I met this teenager, and many others like her, while carrying out research for our new78-episode television show, AdhaFULL (Half Full in Hinglish) and radio show Full on Nikki – a UNICEF-funded multimedia project using drama and discussion to help people break the silence surrounding sensitive issues affecting young people, challenge traditions that perpetuate gender stereotypes and boost the ability of teenagers to take action to improve their lives.

After mining all the existing academic research and policy documents about our key audiences - girls and boys aged 10-19 and their parents – we had the key themes for our programme: child marriage, education, nutrition, gender roles, peer pressure and bullying, body image, violence and abuse.

Connecting with teenagers

But to really understand how we could make storylines resonate with audiences and be truly transformative we wanted to connect with teenagers and their parents to hear, in their own words, about their lives, dreams and the barriers they face.

So the team got into a bus that trundled off to a school in the town of Siwalkhas, a semi-urban settlement three hours away from Delhi.

It was immediately clear that a difference between girls and boys was ingrained early. Although the school was co-educational, the boys’ classrooms were on the left and the girls’ on the right with the teachers seated in the sun at a desk in the middle to ensure that no one crossed the gender divide. The head teacher met us, wooden ruler in hand, saying it was his duty to ensure that “no accidents occur”. By “accidents” he meant romantic liaisons between students that would bring the school into disrepute in the eyes of parents and potentially force its closure.

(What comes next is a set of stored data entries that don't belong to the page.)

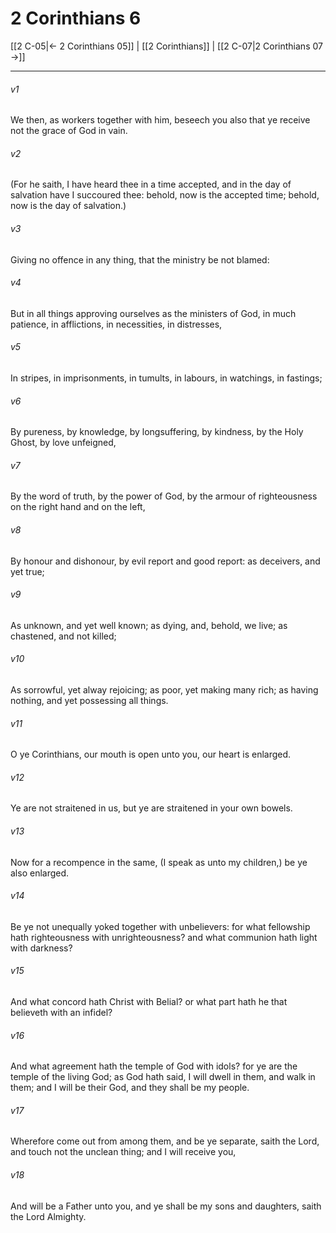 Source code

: # 2 Corinthians 6

[[2 C-05|← 2 Corinthians 05]] | [[2 Corinthians]] | [[2 C-07|2 Corinthians 07 →]]
***

###### v1
We then, as workers together with him, beseech you also that ye receive not the grace of God in vain.
###### v2
(For he saith, I have heard thee in a time accepted, and in the day of salvation have I succoured thee: behold, now is the accepted time; behold, now is the day of salvation.)
###### v3
Giving no offence in any thing, that the ministry be not blamed:
###### v4
But in all things approving ourselves as the ministers of God, in much patience, in afflictions, in necessities, in distresses,
###### v5
In stripes, in imprisonments, in tumults, in labours, in watchings, in fastings;
###### v6
By pureness, by knowledge, by longsuffering, by kindness, by the Holy Ghost, by love unfeigned,
###### v7
By the word of truth, by the power of God, by the armour of righteousness on the right hand and on the left,
###### v8
By honour and dishonour, by evil report and good report: as deceivers, and yet true;
###### v9
As unknown, and yet well known; as dying, and, behold, we live; as chastened, and not killed;
###### v10
As sorrowful, yet alway rejoicing; as poor, yet making many rich; as having nothing, and yet possessing all things.
###### v11
O ye Corinthians, our mouth is open unto you, our heart is enlarged.
###### v12
Ye are not straitened in us, but ye are straitened in your own bowels.
###### v13
Now for a recompence in the same, (I speak as unto my children,) be ye also enlarged.
###### v14
Be ye not unequally yoked together with unbelievers: for what fellowship hath righteousness with unrighteousness? and what communion hath light with darkness?
###### v15
And what concord hath Christ with Belial? or what part hath he that believeth with an infidel?
###### v16
And what agreement hath the temple of God with idols? for ye are the temple of the living God; as God hath said, I will dwell in them, and walk in them; and I will be their God, and they shall be my people.
###### v17
Wherefore come out from among them, and be ye separate, saith the Lord, and touch not the unclean thing; and I will receive you,
###### v18
And will be a Father unto you, and ye shall be my sons and daughters, saith the Lord Almighty.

We came back and wove the experience into our show. Revealing the invisible force-field that surrounds many Indian women and girls, pushing them to live up to the expectations of others - be it family or society - is a major goal of the programme. I hope that it will encourage people to question a culture of quiet compromise that can lead to an acceptance of discrimination.

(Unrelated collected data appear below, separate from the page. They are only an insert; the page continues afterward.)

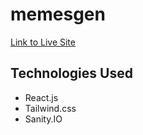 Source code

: # memesgen

[Link to Live Site](https://dev.juliusoh.tech)

## Technologies Used
* React.js
* Tailwind.css
* Sanity.IO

“We want our daughters to be brave”

We tested the pilot episodes with mothers, fathers, boys and girls. They all sat riveted, cracking up at the jokes, but it was the comments from the mothers in the audience that were the most striking. “Yes, the town in the show is like our town”. “Yes. Girls get married at 15 in our community”. “We want our daughters to be brave like the show’s heroine”, they said.

The programme launches later this month and I’m optimistic it will mark the beginning of a journey of change.